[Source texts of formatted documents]
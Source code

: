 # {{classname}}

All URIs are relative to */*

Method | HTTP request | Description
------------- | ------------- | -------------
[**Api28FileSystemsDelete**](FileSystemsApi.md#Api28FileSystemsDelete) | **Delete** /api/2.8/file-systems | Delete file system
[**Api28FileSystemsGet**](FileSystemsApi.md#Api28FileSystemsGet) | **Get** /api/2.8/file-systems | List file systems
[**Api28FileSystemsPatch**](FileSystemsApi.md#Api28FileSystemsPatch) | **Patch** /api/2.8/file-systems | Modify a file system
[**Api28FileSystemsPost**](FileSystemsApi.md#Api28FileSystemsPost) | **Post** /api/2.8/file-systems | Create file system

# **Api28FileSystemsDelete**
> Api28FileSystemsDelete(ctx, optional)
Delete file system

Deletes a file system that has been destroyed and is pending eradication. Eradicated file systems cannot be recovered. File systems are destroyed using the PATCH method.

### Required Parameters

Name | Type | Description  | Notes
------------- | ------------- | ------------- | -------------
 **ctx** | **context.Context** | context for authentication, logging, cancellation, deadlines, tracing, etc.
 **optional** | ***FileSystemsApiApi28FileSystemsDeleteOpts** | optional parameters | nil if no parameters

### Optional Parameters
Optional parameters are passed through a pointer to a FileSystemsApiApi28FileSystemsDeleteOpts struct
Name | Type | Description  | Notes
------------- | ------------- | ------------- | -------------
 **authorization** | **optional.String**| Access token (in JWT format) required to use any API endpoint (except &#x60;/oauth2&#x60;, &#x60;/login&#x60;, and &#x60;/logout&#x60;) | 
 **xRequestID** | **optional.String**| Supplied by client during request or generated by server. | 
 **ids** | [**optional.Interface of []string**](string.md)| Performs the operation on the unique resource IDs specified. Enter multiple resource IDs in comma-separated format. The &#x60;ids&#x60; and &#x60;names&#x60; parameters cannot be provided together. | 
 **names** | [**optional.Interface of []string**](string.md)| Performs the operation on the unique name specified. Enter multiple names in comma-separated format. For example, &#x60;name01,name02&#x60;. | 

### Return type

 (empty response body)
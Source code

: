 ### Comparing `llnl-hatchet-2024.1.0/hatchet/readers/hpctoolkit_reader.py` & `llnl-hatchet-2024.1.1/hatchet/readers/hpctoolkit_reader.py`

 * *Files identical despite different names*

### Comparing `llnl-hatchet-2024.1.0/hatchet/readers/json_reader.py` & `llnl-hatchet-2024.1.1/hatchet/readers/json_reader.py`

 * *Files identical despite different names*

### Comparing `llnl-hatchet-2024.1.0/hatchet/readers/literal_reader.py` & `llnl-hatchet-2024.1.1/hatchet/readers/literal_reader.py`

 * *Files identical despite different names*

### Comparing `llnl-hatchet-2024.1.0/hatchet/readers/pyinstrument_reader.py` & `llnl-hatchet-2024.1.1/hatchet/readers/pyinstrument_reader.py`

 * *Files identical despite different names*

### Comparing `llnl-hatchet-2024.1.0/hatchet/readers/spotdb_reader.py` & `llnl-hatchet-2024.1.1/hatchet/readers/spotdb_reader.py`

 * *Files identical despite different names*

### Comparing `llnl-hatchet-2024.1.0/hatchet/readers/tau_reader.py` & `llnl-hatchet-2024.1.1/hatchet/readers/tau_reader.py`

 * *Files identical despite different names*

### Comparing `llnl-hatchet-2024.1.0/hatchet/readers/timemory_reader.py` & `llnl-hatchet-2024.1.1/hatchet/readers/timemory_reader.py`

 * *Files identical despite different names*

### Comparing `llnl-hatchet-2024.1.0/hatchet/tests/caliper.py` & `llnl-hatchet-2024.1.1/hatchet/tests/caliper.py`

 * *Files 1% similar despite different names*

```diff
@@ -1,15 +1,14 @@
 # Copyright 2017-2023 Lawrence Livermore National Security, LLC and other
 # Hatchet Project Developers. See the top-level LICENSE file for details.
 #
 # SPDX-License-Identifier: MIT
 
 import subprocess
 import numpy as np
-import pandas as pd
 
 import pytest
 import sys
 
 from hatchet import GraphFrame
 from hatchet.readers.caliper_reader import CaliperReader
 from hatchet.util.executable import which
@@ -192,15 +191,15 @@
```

* [EXERCISE GOAL] Say how many lines in the records hold the string "import". Give no other words.

* [SOLUTION] 8